Copy out the line containing "De-noised outputs can" and each line after it, through the last one in the material, exactly as written.

Records:
============================================================

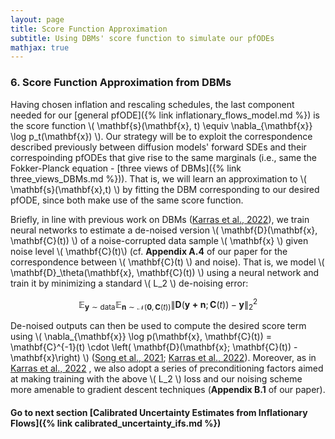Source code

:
 ```yaml
---
layout: page
title: Score Function Approximation 
subtitle: Using DBMs' score function to simulate our pfODEs
mathjax: true
---
```


### 6. Score Function Approximation from DBMs 

Having chosen inflation and rescaling schedules, the last component needed for our 
[general pfODE]({% link inflationary_flows_model.md %}) is the score 
function \\( \mathbf{s}(\mathbf{x}, t) \equiv \nabla_{\mathbf{x}} \log p_t(\mathbf{x}) \\). Our strategy 
will be to exploit the correspondence described previously between diffusion models' forward SDEs and their correspoinding pfODEs 
that give rise to the same marginals (i.e., same the Fokker-Planck equation - [three views of DBMs]({% link three_views_DBMs.md %})). 
That is, we will learn an approximation to \\( \mathbf{s}(\mathbf{x},t) \\) by fitting the DBM corresponding to our desired pfODE, 
since both make use of the same score function.

Briefly, in line with previous work on DBMs ([Karras et al., 2022](https://arxiv.org/pdf/2206.00364)), we train neural networks 
to estimate a de-noised version \\( \mathbf{D}(\mathbf{x}, \mathbf{C}(t)) \\) of a noise-corrupted data sample 
\\( \mathbf{x} \\)  given noise level \\( \mathbf{C}(t)\\) (cf. <strong>Appendix A.4</strong> of our paper for the correspondence between 
\\( \mathbf{C}(t) \\) and noise). That is, we model \\( \mathbf{D}_\theta(\mathbf{x}, \mathbf{C}(t)) \\) using a neural network 
and train it by minimizing a standard \\( L_2 \\) de-noising error: 

$$ \mathbb{E}_{\mathbf{y} \sim \text{data}} \mathbb{E}_{\mathbf{n} \sim \mathcal{N}(\mathbf{0}, \mathbf{C}(t))} \lVert \mathbf{D}(\mathbf{y+n}; \mathbf{C}(t)) - \mathbf{y}  \rVert^2_2 $$

De-noised outputs can then be used to compute the desired score term 
using \\( \nabla_{\mathbf{x}} \log p(\mathbf{x}, \mathbf{C}(t)) = \mathbf{C}^{-1}(t) \cdot \left( \mathbf{D}(\mathbf{x}; \mathbf{C}(t)) - \mathbf{x}\right) \\) ([Song et al., 2021](https://arxiv.org/pdf/2011.13456); [Karras et al., 2022](https://arxiv.org/pdf/2206.00364)). 
Moreover, as in [Karras et al., 2022](https://arxiv.org/pdf/2206.00364) , we also adopt a series of preconditioning factors 
aimed at making training with the above \\( L_2 \\)  loss and our noising scheme more amenable to gradient descent techniques (<strong>Appendix B.1</strong> of our paper).

#### Go to next section [Calibrated Uncertainty Estimates from Inflationary Flows]({% link calibrated_uncertainty_ifs.md %})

============================================================

Answer to the problem:
De-noised outputs can then be used to compute the desired score term 
using \\( \nabla_{\mathbf{x}} \log p(\mathbf{x}, \mathbf{C}(t)) = \mathbf{C}^{-1}(t) \cdot \left( \mathbf{D}(\mathbf{x}; \mathbf{C}(t)) - \mathbf{x}\right) \\) ([Song et al., 2021](https://arxiv.org/pdf/2011.13456); [Karras et al., 2022](https://arxiv.org/pdf/2206.00364)). 
Moreover, as in [Karras et al., 2022](https://arxiv.org/pdf/2206.00364) , we also adopt a series of preconditioning factors 
aimed at making training with the above \\( L_2 \\)  loss and our noising scheme more amenable to gradient descent techniques (<strong>Appendix B.1</strong> of our paper).

#### Go to next section [Calibrated Uncertainty Estimates from Inflationary Flows]({% link calibrated_uncertainty_ifs.md %})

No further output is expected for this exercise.